Valérie Létard, qui connaît bien le ZAN pour avoir été présidente de la commission spéciale en charge de la loi dite « ZAN 2″ de 2023, indique qu’une réflexion est en cours pour faire évoluer le ZAN, mais que son ministère ne sera pas en première ligne. C’est la ministre du Partenariat avec les territoires et de la Décentralisation, Catherine Vautrin, qui sera à la manœuvre. En revanche, Valérie Létard veillera à ce que les enjeux du logement « soient à leur juste place ».
Elle pointe notamment un oubli dans le dispositif actuel s’agissant des nouveaux emplois que créeront les futurs projets d’envergure nationale ou européenne d’intérêt général majeur. « On va avoir besoin de nouveaux logements à proximité de ces projets.
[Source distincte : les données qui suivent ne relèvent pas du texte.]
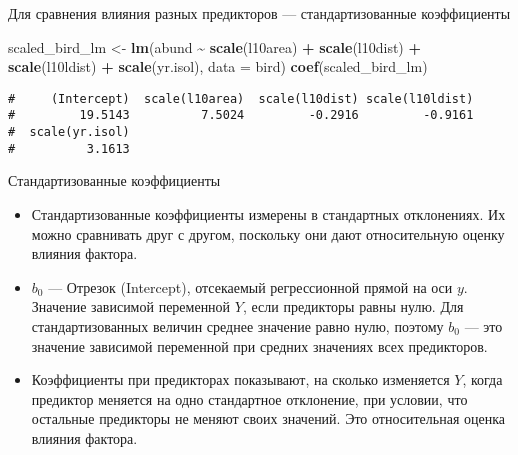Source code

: \documentclass[
  ignorenonframetext,
  t,xcolor=table]{beamer}
\newenvironment{Shaded}{\begin{snugshade}}{\end{snugshade}}
\newcommand{\AttributeTok}[1]{\textcolor[rgb]{0.13,0.29,0.53}{#1}}
\newcommand{\FunctionTok}[1]{\textcolor[rgb]{0.13,0.29,0.53}{\textbf{#1}}}
\newcommand{\NormalTok}[1]{#1}
\newcommand{\OtherTok}[1]{\textcolor[rgb]{0.56,0.35,0.01}{#1}}
\newcommand{\SpecialCharTok}[1]{\textcolor[rgb]{0.81,0.36,0.00}{\textbf{#1}}}
\providecommand{\tightlist}{%
  \setlength{\itemsep}{0pt}\setlength{\parskip}{0pt}}
\begin{document}
\begin{frame}[fragile]{Для сравнения влияния разных предикторов ---
стандартизованные коэффициенты}
\protect\hypertarget{ux434ux43bux44f-ux441ux440ux430ux432ux43dux435ux43dux438ux44f-ux432ux43bux438ux44fux43dux438ux44f-ux440ux430ux437ux43dux44bux445-ux43fux440ux435ux434ux438ux43aux442ux43eux440ux43eux432-ux441ux442ux430ux43dux434ux430ux440ux442ux438ux437ux43eux432ux430ux43dux43dux44bux435-ux43aux43eux44dux444ux444ux438ux446ux438ux435ux43dux442ux44b}{}
\fontsize{10pt}{10pt}

\begin{Shaded}
\begin{Highlighting}[]
\NormalTok{scaled\_bird\_lm }\OtherTok{\textless{}{-}} \FunctionTok{lm}\NormalTok{(abund }\SpecialCharTok{\textasciitilde{}} \FunctionTok{scale}\NormalTok{(l10area) }\SpecialCharTok{+} \FunctionTok{scale}\NormalTok{(l10dist) }\SpecialCharTok{+} 
                       \FunctionTok{scale}\NormalTok{(l10ldist) }\SpecialCharTok{+} \FunctionTok{scale}\NormalTok{(yr.isol), }\AttributeTok{data =}\NormalTok{ bird)}
\FunctionTok{coef}\NormalTok{(scaled\_bird\_lm)}
\end{Highlighting}
\end{Shaded}

\begin{verbatim}
#     (Intercept)  scale(l10area)  scale(l10dist) scale(l10ldist) 
#         19.5143          7.5024         -0.2916         -0.9161 
#  scale(yr.isol) 
#          3.1613
\end{verbatim}

\pause

\begin{block}{Стандартизованные коэффициенты}
\protect\hypertarget{ux441ux442ux430ux43dux434ux430ux440ux442ux438ux437ux43eux432ux430ux43dux43dux44bux435-ux43aux43eux44dux444ux444ux438ux446ux438ux435ux43dux442ux44b}{}
\begin{itemize}
\tightlist
\item
  Стандартизованные коэффициенты измерены в стандартных отклонениях. Их
  можно сравнивать друг с другом, поскольку они дают относительную
  оценку влияния фактора.
\item
  \(b_0\) --- Отрезок (Intercept), отсекаемый регрессионной прямой на
  оси \(y\). Значение зависимой переменной \(Y\), если предикторы равны
  нулю. Для стандартизованных величин среднее значение равно нулю,
  поэтому \(b_0\) --- это значение зависимой переменной при средних
  значениях всех предикторов.
\item
  Коэффициенты при предикторах показывают, на сколько изменяется \(Y\),
  когда предиктор меняется на одно стандартное отклонение, при условии,
  что остальные предикторы не меняют своих значений. Это относительная
  оценка влияния фактора.
\end{itemize}
\end{block}
\end{frame}
\end{document}
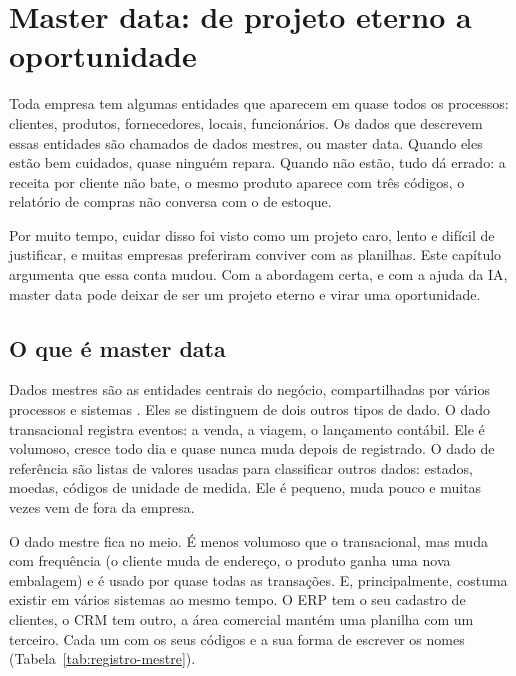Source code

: \chapter{Master data: de projeto eterno a oportunidade}
\label{cap:master-data}

Toda empresa tem algumas entidades que aparecem em quase todos os processos: clientes,
produtos, fornecedores, locais, funcionários. Os dados que descrevem essas entidades são
chamados de dados mestres, ou master data. Quando eles estão bem cuidados, quase ninguém
repara. Quando não estão, tudo dá errado: a receita por cliente não bate, o mesmo produto
aparece com três códigos, o relatório de compras não conversa com o de estoque.

Por muito tempo, cuidar disso foi visto como um projeto caro, lento e difícil de
justificar, e muitas empresas preferiram conviver com as planilhas. Este capítulo
argumenta que essa conta mudou. Com a abordagem certa, e com a ajuda da IA, master data
pode deixar de ser um projeto eterno e virar uma oportunidade.

\section{O que é master data}
\label{sec:o-que-e-master-data}

Dados mestres são as entidades centrais do negócio, compartilhadas por vários processos e
sistemas \parencite{dama2017,loshin2009}. Eles se distinguem de dois outros tipos de dado.
O dado transacional registra eventos: a venda, a viagem, o lançamento contábil. Ele é
volumoso, cresce todo dia e quase nunca muda depois de registrado. O dado de referência
são listas de valores usadas para classificar outros dados: estados, moedas, códigos de
unidade de medida. Ele é pequeno, muda pouco e muitas vezes vem de fora da empresa.

O dado mestre fica no meio. É menos volumoso que o transacional, mas muda com frequência
(o cliente muda de endereço, o produto ganha uma nova embalagem) e é usado por quase todas
as transações. E, principalmente, costuma existir em vários sistemas ao mesmo tempo. O
ERP tem o seu cadastro de clientes, o CRM tem outro, a área comercial mantém uma planilha
com um terceiro. Cada um com os seus códigos e a sua forma de escrever os nomes
(Tabela~\ref{tab:registro-mestre}).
Or, rien n’a été prévu pour eux dans la loi de 2023 », souligne-t-elle.
Le gouvernement pourrait s’appuyer sur la proposition de loi visant à instaurer une trajectoire de réduction de l’artificialisation concertée avec les élus locaux, qui a été déposée par les sénateurs Guislain Cambier et Jean-Baptiste Blanc le 7 novembre dernier, puis rendue publique le 13 novembre : https://www.senat.fr/leg/ppl24-124.html
Ce texte fait suite aux travaux du groupe de suivi sur la stratégie de réduction de l’artificialisation des sols de la chambre haute : https://www.cadredeville.com/announces/2024/10/10/zan-le-senat-plaide-pour-un-changement-de-methode
Son ambition, telle qu’elle ressort de l’exposé des motifs de la proposition de loi : renforcer l’acceptabilité et la soutenabilité d’une stratégie nationale de sobriété, à un rythme compatible avec les autres politiques écologiques de la France.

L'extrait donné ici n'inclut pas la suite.